Go through the entries below. Copy out every line that contains "root".

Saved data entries

***

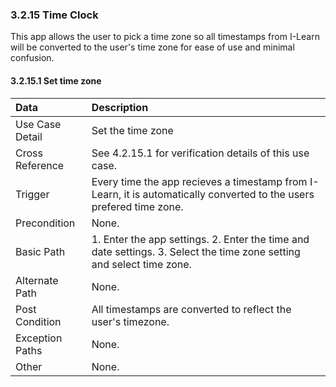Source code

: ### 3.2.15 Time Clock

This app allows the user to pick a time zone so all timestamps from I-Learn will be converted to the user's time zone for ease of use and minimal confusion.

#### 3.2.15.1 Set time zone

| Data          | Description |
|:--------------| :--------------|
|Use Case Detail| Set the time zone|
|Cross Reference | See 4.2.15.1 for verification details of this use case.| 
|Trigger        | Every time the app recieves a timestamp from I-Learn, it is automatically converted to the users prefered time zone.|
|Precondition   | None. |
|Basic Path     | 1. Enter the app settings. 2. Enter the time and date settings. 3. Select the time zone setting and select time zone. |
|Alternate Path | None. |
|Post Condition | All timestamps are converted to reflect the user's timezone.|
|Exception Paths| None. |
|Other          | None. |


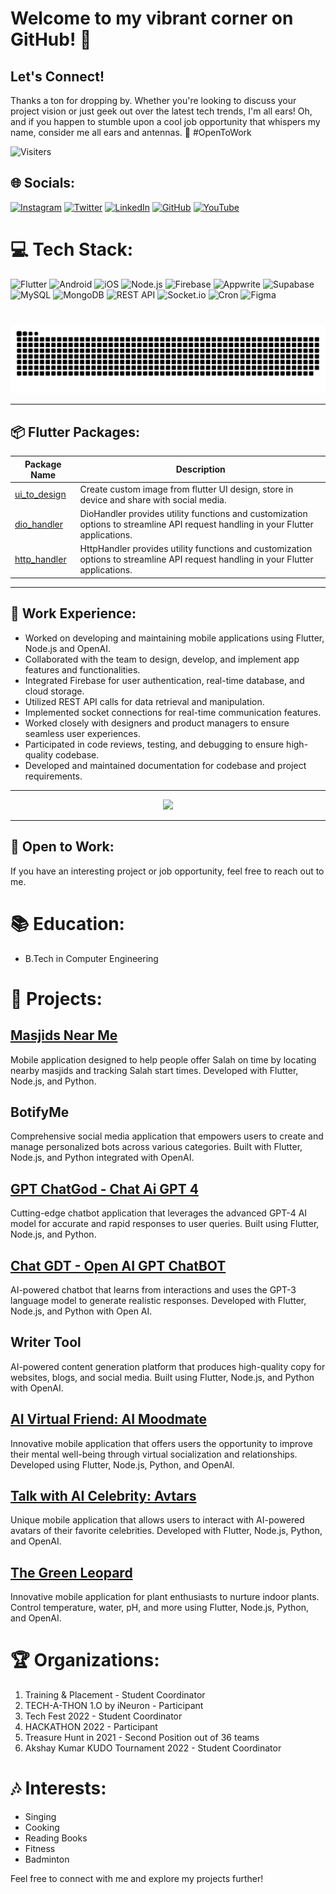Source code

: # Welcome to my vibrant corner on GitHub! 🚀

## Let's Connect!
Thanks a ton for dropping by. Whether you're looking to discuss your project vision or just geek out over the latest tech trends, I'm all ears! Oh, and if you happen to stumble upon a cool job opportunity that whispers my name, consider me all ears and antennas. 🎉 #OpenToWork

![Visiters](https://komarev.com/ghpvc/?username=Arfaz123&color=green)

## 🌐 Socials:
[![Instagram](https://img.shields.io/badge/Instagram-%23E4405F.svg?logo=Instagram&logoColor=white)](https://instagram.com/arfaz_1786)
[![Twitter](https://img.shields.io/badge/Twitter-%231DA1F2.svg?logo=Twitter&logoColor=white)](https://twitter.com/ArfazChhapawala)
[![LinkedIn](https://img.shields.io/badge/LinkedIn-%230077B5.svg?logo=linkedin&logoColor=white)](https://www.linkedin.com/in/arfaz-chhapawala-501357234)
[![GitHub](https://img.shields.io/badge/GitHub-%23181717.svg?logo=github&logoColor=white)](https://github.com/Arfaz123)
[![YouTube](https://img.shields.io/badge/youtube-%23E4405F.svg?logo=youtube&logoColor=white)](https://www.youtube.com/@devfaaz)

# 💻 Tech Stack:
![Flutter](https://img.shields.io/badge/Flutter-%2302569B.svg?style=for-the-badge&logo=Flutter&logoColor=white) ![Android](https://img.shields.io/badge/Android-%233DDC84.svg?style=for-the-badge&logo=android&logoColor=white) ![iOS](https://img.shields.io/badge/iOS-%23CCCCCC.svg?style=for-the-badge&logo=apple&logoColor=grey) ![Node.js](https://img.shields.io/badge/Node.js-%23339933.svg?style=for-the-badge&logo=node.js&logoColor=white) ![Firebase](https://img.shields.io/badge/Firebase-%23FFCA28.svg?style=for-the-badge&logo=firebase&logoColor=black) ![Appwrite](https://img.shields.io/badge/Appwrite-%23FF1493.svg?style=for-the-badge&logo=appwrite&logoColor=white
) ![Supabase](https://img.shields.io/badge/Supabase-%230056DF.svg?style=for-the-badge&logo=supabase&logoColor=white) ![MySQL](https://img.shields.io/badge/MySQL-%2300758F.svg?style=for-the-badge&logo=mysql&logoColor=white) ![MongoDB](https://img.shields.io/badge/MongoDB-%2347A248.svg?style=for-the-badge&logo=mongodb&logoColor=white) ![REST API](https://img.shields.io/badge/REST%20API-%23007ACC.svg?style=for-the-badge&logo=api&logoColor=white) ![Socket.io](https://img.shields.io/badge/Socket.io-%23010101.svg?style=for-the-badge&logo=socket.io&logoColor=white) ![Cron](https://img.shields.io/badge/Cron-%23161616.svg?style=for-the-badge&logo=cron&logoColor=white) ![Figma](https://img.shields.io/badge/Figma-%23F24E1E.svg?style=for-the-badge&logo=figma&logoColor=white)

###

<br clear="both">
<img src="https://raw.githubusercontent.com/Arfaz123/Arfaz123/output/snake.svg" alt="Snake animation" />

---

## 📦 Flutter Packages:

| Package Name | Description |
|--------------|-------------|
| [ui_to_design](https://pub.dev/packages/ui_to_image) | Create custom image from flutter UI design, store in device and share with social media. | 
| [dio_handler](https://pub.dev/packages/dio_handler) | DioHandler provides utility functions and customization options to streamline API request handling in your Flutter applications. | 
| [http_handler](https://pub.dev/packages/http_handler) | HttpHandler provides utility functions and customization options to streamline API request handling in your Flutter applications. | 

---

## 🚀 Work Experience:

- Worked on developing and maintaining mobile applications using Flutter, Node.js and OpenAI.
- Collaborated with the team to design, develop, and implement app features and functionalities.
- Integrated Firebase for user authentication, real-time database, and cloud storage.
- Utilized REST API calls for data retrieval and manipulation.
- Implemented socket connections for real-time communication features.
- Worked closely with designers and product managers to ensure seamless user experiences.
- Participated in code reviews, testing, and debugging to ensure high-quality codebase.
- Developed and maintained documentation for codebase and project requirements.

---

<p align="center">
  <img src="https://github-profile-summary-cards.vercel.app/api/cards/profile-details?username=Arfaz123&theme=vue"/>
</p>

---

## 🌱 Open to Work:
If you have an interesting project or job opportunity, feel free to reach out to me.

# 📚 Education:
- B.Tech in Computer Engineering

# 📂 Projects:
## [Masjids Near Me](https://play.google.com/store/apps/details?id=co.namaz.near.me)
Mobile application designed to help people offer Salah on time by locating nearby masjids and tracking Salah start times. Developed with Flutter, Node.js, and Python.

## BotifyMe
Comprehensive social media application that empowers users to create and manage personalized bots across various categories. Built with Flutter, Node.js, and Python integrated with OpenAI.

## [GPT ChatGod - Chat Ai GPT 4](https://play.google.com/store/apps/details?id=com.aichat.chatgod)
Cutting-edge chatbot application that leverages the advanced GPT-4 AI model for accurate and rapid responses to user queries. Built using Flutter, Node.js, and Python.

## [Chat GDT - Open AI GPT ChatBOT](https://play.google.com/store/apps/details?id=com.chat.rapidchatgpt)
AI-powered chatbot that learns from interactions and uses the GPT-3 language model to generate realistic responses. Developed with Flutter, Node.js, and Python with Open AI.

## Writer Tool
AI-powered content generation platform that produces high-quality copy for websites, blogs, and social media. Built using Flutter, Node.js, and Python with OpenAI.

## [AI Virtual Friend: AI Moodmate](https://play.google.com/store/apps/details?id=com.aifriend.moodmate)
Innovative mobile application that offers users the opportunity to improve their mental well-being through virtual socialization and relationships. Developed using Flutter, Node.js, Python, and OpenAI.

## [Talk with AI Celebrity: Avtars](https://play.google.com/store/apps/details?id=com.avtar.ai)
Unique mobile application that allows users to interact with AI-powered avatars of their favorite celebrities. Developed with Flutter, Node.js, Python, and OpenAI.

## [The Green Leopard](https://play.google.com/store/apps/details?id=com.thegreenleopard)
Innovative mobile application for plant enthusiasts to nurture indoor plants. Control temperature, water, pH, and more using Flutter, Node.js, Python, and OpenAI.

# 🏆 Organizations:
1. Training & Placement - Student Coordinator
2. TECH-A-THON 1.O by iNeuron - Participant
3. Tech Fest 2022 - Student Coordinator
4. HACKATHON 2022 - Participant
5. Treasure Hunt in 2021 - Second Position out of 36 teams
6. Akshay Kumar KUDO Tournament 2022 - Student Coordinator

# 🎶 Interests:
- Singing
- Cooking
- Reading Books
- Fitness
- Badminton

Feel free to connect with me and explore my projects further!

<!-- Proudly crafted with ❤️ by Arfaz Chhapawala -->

***

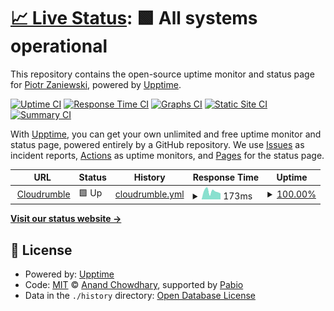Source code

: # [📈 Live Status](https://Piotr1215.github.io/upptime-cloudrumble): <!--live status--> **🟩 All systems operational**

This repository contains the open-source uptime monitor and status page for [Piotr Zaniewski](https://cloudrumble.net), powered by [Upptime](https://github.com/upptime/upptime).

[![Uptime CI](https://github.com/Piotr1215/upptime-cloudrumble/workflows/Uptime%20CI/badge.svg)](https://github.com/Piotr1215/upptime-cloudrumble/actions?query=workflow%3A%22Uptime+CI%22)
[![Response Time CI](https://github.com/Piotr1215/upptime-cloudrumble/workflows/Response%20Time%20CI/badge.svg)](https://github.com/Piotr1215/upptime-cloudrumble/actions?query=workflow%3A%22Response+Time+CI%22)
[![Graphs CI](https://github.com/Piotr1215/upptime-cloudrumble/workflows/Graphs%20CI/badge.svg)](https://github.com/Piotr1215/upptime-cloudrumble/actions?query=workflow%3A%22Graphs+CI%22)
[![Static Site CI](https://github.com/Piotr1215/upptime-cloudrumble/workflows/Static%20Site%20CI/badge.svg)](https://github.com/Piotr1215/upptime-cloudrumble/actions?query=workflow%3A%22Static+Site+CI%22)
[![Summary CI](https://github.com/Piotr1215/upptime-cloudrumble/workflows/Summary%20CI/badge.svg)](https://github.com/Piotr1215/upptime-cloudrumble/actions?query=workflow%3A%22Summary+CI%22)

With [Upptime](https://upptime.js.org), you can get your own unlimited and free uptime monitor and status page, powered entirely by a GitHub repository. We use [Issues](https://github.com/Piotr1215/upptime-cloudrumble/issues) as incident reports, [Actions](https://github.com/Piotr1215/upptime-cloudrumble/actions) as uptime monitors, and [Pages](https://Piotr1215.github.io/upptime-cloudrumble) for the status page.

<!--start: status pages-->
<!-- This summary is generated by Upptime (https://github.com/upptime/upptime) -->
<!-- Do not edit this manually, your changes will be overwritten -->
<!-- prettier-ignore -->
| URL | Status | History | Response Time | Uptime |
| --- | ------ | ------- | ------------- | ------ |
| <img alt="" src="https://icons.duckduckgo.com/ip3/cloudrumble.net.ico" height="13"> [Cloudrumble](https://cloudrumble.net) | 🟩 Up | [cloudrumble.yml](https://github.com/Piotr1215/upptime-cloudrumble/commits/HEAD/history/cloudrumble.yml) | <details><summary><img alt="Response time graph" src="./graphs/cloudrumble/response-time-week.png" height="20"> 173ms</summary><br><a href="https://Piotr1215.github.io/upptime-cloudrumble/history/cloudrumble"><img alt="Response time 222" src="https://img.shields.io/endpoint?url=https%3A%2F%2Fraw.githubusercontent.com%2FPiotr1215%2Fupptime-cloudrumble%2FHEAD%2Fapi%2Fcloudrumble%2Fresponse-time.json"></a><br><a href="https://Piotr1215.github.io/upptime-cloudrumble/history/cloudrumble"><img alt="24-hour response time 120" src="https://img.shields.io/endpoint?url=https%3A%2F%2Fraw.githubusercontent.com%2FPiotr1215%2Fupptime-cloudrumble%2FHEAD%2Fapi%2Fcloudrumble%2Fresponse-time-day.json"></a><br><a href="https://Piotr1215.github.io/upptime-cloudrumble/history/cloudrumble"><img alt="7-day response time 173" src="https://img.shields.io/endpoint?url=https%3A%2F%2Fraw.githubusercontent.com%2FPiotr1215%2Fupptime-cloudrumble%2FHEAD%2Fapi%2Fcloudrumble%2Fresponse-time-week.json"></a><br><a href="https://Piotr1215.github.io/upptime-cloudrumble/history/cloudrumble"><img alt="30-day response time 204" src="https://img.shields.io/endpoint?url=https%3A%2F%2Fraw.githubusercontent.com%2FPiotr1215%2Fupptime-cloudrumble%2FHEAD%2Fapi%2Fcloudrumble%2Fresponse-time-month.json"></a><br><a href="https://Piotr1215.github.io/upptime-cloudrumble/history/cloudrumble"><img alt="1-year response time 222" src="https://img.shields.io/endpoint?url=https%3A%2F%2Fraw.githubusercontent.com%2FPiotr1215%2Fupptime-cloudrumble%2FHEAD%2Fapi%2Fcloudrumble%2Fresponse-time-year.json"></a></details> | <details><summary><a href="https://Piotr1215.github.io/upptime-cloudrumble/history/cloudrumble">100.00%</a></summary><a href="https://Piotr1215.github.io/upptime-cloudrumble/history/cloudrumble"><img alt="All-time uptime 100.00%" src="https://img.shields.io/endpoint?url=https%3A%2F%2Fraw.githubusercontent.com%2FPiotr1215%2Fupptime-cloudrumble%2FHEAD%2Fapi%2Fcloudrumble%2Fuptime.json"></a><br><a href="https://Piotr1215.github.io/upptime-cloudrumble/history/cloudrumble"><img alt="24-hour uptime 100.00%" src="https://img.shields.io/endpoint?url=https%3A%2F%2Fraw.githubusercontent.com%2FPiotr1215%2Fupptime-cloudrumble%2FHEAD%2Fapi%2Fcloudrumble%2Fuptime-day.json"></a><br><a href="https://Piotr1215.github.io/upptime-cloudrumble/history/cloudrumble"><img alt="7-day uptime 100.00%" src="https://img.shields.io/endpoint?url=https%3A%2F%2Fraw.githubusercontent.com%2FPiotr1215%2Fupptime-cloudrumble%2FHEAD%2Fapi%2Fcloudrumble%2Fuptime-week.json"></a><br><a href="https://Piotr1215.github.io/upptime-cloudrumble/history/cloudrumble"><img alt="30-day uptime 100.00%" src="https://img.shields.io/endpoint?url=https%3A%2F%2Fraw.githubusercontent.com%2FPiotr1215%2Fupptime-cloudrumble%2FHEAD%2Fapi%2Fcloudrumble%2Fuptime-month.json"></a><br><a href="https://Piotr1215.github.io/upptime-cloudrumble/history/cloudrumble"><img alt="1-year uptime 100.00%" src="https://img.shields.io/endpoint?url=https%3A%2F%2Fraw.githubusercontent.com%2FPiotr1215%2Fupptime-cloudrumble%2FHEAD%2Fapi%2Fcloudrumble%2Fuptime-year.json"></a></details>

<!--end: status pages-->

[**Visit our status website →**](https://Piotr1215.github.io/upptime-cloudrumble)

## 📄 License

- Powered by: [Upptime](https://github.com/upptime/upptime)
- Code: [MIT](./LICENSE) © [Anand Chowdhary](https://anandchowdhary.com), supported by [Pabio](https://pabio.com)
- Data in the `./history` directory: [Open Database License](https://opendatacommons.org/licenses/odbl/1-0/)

***

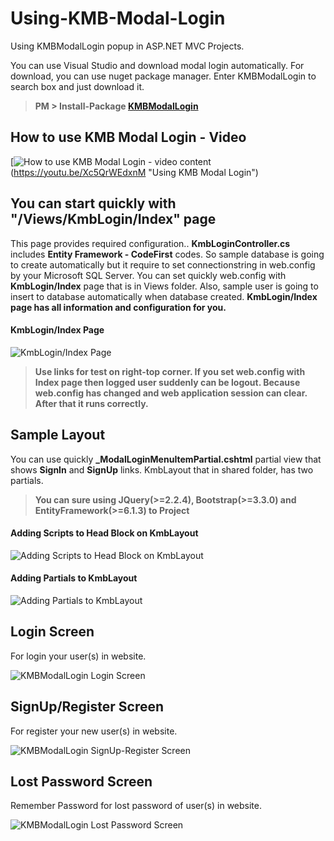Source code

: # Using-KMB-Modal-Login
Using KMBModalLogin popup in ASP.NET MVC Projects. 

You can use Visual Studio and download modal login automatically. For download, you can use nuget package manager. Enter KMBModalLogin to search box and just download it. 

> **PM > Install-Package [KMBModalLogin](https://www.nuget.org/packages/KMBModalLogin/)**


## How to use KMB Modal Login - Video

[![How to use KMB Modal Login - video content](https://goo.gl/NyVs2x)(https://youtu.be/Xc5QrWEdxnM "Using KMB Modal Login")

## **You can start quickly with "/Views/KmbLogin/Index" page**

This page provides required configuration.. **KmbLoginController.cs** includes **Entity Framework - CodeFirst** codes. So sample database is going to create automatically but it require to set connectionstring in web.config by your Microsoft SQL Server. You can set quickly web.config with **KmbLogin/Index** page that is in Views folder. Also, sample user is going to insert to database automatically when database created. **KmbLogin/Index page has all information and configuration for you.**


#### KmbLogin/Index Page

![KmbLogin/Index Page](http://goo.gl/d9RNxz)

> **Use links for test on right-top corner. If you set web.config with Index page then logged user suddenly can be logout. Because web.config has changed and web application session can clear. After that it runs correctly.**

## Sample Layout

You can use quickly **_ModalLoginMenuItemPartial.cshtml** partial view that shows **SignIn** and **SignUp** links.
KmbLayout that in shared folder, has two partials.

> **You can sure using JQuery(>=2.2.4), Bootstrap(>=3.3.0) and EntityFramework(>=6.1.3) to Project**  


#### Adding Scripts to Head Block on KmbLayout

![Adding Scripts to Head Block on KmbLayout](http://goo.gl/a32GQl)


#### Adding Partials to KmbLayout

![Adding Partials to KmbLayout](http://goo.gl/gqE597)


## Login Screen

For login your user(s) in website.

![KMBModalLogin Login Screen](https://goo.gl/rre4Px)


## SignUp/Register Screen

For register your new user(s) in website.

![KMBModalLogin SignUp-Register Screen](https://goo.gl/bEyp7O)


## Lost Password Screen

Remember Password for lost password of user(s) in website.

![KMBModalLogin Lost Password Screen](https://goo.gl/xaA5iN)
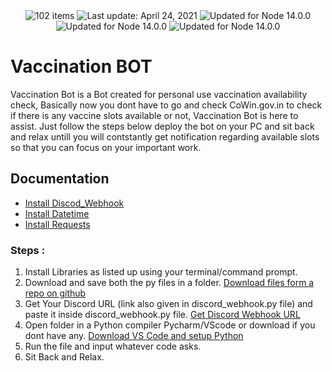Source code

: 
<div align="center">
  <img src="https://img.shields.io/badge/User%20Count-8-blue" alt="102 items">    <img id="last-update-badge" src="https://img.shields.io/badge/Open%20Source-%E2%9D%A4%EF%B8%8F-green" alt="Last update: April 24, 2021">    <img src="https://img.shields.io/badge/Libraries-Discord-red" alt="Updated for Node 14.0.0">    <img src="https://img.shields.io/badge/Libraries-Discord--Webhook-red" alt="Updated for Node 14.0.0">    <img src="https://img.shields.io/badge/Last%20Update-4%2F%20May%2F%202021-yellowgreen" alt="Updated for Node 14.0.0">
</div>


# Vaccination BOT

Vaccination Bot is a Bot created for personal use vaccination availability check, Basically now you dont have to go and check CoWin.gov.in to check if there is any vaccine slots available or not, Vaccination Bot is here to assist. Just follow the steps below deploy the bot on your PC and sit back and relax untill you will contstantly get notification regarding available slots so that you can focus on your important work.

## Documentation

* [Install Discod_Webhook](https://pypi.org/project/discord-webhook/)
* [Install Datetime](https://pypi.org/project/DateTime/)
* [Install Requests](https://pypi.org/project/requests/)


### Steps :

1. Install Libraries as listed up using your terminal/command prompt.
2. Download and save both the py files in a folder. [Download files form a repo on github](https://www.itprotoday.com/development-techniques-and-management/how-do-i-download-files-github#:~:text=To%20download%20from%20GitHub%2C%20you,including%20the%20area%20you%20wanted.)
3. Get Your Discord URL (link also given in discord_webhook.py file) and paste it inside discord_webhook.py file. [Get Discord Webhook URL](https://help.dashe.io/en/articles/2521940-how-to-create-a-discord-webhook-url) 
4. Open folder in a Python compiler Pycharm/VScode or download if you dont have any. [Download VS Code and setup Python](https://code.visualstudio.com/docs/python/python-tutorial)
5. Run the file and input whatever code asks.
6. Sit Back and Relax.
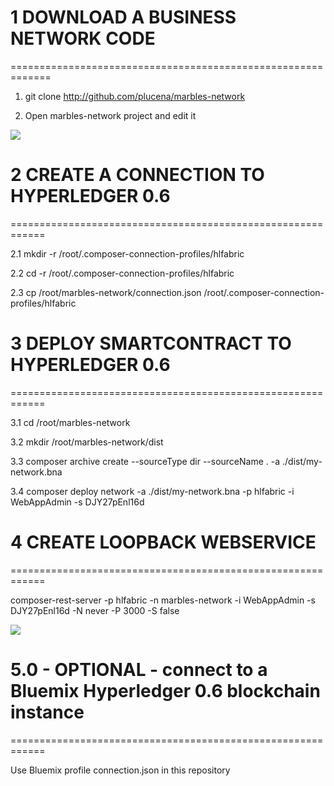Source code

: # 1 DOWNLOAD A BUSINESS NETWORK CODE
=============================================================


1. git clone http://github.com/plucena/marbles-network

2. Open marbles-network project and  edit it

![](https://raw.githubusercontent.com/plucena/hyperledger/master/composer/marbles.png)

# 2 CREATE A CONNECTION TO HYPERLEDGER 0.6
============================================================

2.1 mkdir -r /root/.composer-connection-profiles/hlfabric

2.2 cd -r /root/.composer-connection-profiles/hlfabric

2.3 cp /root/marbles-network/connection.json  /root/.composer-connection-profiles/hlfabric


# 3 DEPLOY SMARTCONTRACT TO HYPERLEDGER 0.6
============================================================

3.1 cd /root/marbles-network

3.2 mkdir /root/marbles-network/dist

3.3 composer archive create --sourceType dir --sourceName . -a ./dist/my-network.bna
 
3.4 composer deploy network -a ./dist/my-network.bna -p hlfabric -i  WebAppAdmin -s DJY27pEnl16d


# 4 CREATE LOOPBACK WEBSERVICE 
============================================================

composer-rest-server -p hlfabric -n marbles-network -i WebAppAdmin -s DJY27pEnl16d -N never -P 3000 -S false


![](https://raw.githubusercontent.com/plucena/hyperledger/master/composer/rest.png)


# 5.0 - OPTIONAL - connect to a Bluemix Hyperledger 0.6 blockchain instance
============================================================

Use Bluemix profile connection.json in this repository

***

● ANSWER FOR THE TASK
2.1 mkdir -r /root/.composer-connection-profiles/hlfabric
2.2 cd -r /root/.composer-connection-profiles/hlfabric
2.3 cp /root/marbles-network/connection.json  /root/.composer-connection-profiles/hlfabric
3.1 cd /root/marbles-network
3.2 mkdir /root/marbles-network/dist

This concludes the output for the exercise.